* _Description of the task_
Read through the data, and wherever a line holds the word "County", write that line out.

○ ○ ○

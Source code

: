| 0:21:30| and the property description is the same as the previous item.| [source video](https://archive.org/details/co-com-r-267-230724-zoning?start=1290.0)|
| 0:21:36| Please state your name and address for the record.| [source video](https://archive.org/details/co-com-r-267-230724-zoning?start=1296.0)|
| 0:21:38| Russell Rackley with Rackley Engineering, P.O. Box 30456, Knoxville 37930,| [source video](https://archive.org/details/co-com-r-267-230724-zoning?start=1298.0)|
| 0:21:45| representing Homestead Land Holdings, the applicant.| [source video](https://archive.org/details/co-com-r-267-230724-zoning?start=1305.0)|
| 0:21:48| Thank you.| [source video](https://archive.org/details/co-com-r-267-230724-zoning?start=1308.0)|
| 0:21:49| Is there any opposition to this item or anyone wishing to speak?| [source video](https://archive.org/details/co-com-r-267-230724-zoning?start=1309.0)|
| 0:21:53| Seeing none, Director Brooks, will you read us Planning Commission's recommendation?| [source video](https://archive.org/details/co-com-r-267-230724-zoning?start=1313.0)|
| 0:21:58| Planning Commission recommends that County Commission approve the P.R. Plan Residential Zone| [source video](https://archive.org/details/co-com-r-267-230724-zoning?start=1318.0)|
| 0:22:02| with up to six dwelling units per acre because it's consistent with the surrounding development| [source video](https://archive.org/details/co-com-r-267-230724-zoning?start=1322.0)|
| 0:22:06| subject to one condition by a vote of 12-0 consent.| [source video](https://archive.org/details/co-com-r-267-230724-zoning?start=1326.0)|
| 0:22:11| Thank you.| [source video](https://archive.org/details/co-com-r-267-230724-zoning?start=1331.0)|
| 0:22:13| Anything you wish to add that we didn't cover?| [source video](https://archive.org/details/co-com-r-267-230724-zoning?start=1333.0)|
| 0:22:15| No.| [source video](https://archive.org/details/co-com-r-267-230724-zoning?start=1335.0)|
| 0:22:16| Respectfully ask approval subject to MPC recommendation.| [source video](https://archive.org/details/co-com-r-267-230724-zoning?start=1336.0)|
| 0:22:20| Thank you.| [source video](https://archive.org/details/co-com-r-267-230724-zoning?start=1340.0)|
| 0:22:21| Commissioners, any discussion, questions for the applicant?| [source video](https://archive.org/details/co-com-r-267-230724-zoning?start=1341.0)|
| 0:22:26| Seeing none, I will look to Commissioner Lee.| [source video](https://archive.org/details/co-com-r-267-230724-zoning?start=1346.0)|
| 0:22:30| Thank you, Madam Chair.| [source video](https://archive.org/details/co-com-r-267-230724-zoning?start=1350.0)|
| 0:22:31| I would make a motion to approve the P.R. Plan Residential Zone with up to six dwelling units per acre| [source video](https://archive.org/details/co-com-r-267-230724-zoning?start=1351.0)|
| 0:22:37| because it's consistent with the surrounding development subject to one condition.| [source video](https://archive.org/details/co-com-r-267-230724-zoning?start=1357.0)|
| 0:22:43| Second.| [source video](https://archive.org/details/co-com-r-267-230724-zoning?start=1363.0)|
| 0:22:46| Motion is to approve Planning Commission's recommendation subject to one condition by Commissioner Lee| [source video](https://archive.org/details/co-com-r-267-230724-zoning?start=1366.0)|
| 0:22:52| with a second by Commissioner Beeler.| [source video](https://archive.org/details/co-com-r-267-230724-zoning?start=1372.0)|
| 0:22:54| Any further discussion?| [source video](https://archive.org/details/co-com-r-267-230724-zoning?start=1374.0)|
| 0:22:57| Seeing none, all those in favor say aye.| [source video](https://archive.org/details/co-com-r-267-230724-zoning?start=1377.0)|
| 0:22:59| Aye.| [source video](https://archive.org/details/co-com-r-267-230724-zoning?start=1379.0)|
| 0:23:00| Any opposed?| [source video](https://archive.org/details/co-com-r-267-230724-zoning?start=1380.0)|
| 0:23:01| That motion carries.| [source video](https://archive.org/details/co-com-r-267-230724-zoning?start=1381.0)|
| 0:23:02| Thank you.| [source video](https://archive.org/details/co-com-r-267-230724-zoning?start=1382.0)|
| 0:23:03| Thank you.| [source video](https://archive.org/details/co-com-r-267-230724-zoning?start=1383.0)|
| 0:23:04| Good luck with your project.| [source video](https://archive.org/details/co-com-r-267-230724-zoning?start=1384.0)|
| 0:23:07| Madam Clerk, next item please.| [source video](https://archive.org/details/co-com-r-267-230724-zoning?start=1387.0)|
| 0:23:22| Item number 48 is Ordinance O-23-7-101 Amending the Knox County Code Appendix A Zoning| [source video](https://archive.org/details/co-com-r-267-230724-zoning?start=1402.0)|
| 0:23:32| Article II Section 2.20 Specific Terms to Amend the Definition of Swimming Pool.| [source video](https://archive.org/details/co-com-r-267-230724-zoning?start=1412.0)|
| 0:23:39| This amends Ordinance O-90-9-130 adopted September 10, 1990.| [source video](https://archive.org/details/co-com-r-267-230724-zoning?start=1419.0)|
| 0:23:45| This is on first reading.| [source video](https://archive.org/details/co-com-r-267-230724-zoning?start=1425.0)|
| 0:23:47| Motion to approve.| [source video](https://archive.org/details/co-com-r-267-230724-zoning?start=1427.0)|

○ ○ ○

* _Answer box_
| 0:21:58| Planning Commission recommends that County Commission approve the P.R. Plan Residential Zone| [source video](https://archive.org/details/co-com-r-267-230724-zoning?start=1318.0)|
| 0:23:22| Item number 48 is Ordinance O-23-7-101 Amending the Knox County Code Appendix A Zoning| [source video](https://archive.org/details/co-com-r-267-230724-zoning?start=1402.0)|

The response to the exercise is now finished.